# Cider making, Keeving method - Anyone tried it?



## philistine (23/2/18)

Hey dudes,
Ive ramped up my cider making considerably this year and now that ive built my own scratter and press, im geeking out on it HARD BRO

Anyway, wondering if anyone’s tried keeving before?
How did it go?
Did you use calcium chloride?
Did you use the enzyme?
All the things?

Real keen to hear any first hand accounts of the whole process

Cheers!


----------



## MHB (23/2/18)

Have played around with Keeving, so to reply to your points
Went well (sometimes)
Tried CaCl2 and CaSO4 and CaLactate, all the same so I suspect its the Ca that matters, found the lactate had a lower flavour (less salty)
You don't need PME (enzyme) if you are using fresh pressed juice (the apples contain enough) and even a part fresh part store brought juice should work. Worth noting that the enzyme is killed in packaged juice either by heat or by very high pressure (used in cloudy juice).

It really is a process best suited to large volume producer (with access to proper cider apples), it ticklish to do at home, The following is a good link *Keeving - What's That?* worth a read and there are some good recommendations for other reading at the foot of the page.
Drinking a 3 year old Oak aged semi sweet Cider (one of the early Keeving experiments) at the moment (only about 5L left in the keg), its still clear and the flavour has held up well.
One thing that I find makes a big difference is to adjust the pH at the end, somewhere around 4.3pH but needs to be adjusted to taste (carefully) use Potassium Bicarbonate, odds on the pH will be 3.something when the cider finishes, just make very small adjustments to a sample until you hit the sweet spot, then adjust the rest to match.
Mark


----------



## philistine (23/2/18)

Thanks man!
Fortunately i have access to a virtually unlimited supply of apples.
(Wild trees and abandoned orchards)
Obviously the orchard fruit will likely be table apples but a lot of the wild trees ive found are *really* old - so their varieties are likely to be olde skoole English cultivars.
The other thing with the fruit im picking is that the trees are all neglected and malnourished (by commercial production standards) and so the fruit generally seems to be high in tannin regardless of variety..... anyway
Ive got some access to a few cider apples and have also been picking crabs as they start coming into season.
Ive read the shit out of that link your posted a few times now and im super keen to give it a go.


----------



## philistine (23/2/18)

Ps.

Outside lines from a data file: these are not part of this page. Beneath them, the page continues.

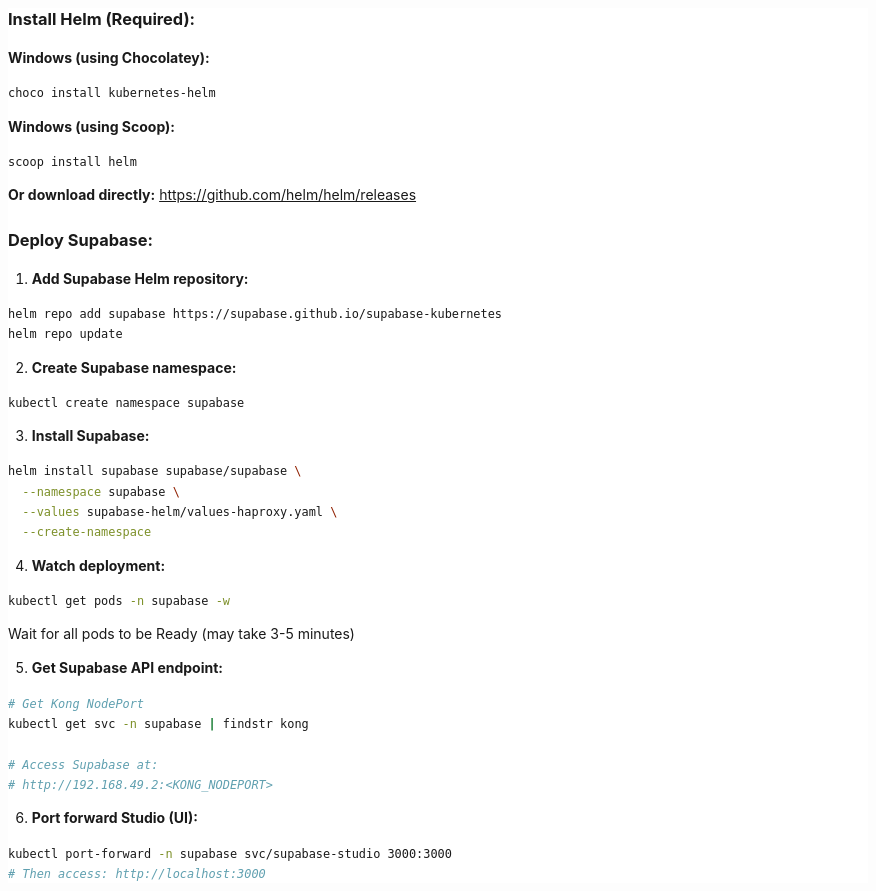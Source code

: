 ### Install Helm (Required):

**Windows (using Chocolatey):**
```powershell
choco install kubernetes-helm
```

**Windows (using Scoop):**
```powershell
scoop install helm
```

**Or download directly:**
https://github.com/helm/helm/releases

### Deploy Supabase:

1. **Add Supabase Helm repository:**
```bash
helm repo add supabase https://supabase.github.io/supabase-kubernetes
helm repo update
```

2. **Create Supabase namespace:**
```bash
kubectl create namespace supabase
```

3. **Install Supabase:**
```bash
helm install supabase supabase/supabase \
  --namespace supabase \
  --values supabase-helm/values-haproxy.yaml \
  --create-namespace
```

4. **Watch deployment:**
```bash
kubectl get pods -n supabase -w
```

Wait for all pods to be Ready (may take 3-5 minutes)

5. **Get Supabase API endpoint:**
```bash
# Get Kong NodePort
kubectl get svc -n supabase | findstr kong

# Access Supabase at:
# http://192.168.49.2:<KONG_NODEPORT>
```

6. **Port forward Studio (UI):**
```bash
kubectl port-forward -n supabase svc/supabase-studio 3000:3000
# Then access: http://localhost:3000
```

When you say adjust pH at the end - what do you mean by end?
We talking at packaging time? (I dont have kegs)
My understanding of keeving seems to suggest that its best to package at around 1.015-1.010 SG so as to allow the final stage of the ferment to carb and bottle condition


----------



## philistine (23/2/18)

Also, did you temp control the ferment? Or just use ambient during the cooler months?


----------



## MHB (23/2/18)

Whew - lots of questions
Always control temperature! I don't know where you are lurking, but Keeving is usually conducted pretty cold (5oC), I certainly cant manage that reliably outside a fridge.
You're lucky to have free fruit off old trees, small malnourished apples would I suspect be the best for where you're heading, well other than true Cider verities that are pretty rare in Australia.
Crab Apples have never done much for me, they might help with sour/bitter flavours and acids but I cant say I like what they bring to cider.
A big part of the effect of Keeving is to stop the ferment progressing to dryness (making sweet/semisweet cider). If that's your intention, avoid adding nutrient you are looking for a slow cold ferment.

And yes check the pH at the end of the ferment just before packaging, adjust to taste.
Mark


----------



## philistine (23/2/18)

Thanks again!
I’m in kyneton and also work near harcourt.(apple country)
Our street is lined with apple trees too...
Plus i run a gardening business, so i know what’s in everyone’s backyard [emoji6]
One such client is growing michellin, yarlington mill and kingston black, but they’re still quite young, so not enough fruit for a full batch.
We did a pressing run last wknd and id picked a small box of red crabs with pink flesh.
The juice was also pink and tasted f-ing amazing.
Ive now just picked a decent qty and real keen give them a starring role in the next batch.

Thanks again for your help


----------



## MHB (23/2/18)

philistine said:


> Thanks again!
> I’m in kyneton and also work near harcourt.(apple country)
> Our street is lined with apple trees too...
> Plus i run a gardening business, so i know what’s in everyone’s backyard [emoji6]
> ...



To quote from the life of Brian....
You lucky, lucky bastard...
Mark


----------